======== RECORDS FOR THE TASK ========

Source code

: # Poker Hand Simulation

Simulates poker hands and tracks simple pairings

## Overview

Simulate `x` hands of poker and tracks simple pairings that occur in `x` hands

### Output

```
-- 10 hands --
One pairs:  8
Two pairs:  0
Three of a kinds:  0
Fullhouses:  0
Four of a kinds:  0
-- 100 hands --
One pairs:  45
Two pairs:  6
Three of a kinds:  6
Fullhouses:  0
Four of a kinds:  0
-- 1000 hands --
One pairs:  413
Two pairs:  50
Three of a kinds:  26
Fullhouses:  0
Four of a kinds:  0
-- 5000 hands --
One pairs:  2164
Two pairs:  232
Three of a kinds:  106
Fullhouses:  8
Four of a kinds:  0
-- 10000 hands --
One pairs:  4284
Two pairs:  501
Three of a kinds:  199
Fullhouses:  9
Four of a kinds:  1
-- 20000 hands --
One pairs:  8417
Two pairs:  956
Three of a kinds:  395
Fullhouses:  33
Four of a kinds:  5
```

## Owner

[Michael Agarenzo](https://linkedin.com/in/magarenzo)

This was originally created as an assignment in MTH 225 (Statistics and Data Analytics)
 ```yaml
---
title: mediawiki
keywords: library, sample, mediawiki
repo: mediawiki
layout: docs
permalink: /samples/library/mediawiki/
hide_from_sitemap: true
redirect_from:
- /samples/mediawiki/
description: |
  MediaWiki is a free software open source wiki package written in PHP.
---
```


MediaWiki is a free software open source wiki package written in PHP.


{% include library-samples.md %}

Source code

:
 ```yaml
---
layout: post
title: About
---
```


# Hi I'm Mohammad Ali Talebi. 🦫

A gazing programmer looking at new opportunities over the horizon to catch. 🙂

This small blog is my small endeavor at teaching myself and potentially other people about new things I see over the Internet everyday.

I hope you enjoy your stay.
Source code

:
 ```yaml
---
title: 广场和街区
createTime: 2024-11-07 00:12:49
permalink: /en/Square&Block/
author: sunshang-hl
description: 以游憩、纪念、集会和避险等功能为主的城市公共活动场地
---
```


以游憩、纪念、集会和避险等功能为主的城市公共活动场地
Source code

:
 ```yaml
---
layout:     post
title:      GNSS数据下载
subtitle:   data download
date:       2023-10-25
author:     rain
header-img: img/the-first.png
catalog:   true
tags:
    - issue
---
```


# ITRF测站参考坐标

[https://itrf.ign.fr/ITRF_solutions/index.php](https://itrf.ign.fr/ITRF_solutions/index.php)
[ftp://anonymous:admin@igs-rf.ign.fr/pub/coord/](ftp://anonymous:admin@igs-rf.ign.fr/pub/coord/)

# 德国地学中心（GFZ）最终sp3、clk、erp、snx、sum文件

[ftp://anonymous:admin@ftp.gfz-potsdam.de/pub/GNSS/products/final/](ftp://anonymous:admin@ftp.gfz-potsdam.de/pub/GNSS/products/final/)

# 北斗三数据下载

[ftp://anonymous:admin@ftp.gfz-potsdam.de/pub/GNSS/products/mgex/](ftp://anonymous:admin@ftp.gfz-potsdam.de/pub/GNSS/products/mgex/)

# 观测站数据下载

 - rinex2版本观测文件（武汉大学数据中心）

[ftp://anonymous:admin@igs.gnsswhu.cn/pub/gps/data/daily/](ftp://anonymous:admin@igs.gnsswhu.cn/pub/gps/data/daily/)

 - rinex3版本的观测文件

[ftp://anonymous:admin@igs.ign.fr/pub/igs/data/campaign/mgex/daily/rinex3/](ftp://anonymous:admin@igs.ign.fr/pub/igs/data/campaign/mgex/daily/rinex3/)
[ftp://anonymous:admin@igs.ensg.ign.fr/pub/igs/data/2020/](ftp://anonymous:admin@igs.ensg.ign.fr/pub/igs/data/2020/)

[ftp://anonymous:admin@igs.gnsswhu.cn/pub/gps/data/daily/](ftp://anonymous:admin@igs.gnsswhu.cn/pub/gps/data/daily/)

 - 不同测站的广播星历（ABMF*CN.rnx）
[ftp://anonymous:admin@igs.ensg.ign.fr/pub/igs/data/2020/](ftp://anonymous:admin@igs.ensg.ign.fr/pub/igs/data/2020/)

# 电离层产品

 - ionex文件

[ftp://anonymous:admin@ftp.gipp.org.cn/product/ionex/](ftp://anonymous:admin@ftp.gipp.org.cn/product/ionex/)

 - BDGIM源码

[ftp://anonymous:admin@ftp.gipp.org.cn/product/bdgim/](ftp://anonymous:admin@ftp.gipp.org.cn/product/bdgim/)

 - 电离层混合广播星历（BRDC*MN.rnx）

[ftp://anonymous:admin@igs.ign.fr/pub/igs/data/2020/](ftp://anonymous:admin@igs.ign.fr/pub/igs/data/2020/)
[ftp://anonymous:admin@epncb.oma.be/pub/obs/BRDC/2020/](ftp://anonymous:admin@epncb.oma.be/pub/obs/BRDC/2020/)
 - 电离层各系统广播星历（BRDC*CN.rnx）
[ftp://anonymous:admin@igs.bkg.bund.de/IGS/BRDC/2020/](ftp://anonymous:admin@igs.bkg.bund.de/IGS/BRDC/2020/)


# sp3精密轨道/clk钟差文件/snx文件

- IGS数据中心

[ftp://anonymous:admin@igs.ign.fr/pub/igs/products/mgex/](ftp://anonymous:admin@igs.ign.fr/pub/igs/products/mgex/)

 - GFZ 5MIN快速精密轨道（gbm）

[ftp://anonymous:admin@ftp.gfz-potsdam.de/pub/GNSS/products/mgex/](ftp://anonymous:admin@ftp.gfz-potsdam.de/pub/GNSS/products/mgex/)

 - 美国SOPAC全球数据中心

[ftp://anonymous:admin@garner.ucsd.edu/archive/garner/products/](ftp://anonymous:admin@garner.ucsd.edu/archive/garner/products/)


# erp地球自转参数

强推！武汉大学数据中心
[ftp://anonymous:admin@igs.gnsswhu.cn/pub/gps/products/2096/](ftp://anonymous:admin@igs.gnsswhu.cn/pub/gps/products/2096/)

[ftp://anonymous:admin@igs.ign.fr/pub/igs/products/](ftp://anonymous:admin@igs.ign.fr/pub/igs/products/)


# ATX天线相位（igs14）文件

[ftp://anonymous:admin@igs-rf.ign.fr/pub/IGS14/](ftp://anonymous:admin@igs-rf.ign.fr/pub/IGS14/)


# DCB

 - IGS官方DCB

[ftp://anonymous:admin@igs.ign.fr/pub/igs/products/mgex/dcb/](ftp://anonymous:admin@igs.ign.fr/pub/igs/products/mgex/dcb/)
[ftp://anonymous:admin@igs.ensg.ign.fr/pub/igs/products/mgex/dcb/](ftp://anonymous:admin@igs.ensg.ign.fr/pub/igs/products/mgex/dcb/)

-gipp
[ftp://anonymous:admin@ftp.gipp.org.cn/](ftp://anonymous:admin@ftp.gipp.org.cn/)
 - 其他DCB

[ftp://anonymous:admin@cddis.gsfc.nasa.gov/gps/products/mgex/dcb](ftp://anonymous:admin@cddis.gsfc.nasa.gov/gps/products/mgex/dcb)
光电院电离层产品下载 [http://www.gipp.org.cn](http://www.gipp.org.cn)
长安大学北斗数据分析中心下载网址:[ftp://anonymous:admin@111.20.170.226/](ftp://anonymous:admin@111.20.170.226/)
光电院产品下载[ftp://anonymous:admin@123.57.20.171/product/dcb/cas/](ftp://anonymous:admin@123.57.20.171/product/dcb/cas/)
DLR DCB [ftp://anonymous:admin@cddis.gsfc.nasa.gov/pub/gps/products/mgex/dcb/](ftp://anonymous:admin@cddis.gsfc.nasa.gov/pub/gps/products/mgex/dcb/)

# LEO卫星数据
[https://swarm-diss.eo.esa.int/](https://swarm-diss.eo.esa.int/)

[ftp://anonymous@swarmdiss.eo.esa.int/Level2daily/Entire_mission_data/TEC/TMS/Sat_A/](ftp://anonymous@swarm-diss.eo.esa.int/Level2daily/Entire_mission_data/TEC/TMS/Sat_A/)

========

▶ WHAT IS NEEDED:
Check each line of the material for "free" and report how many have it. Add no other words.

▶ RESULT FOR THIS EXERCISE:
2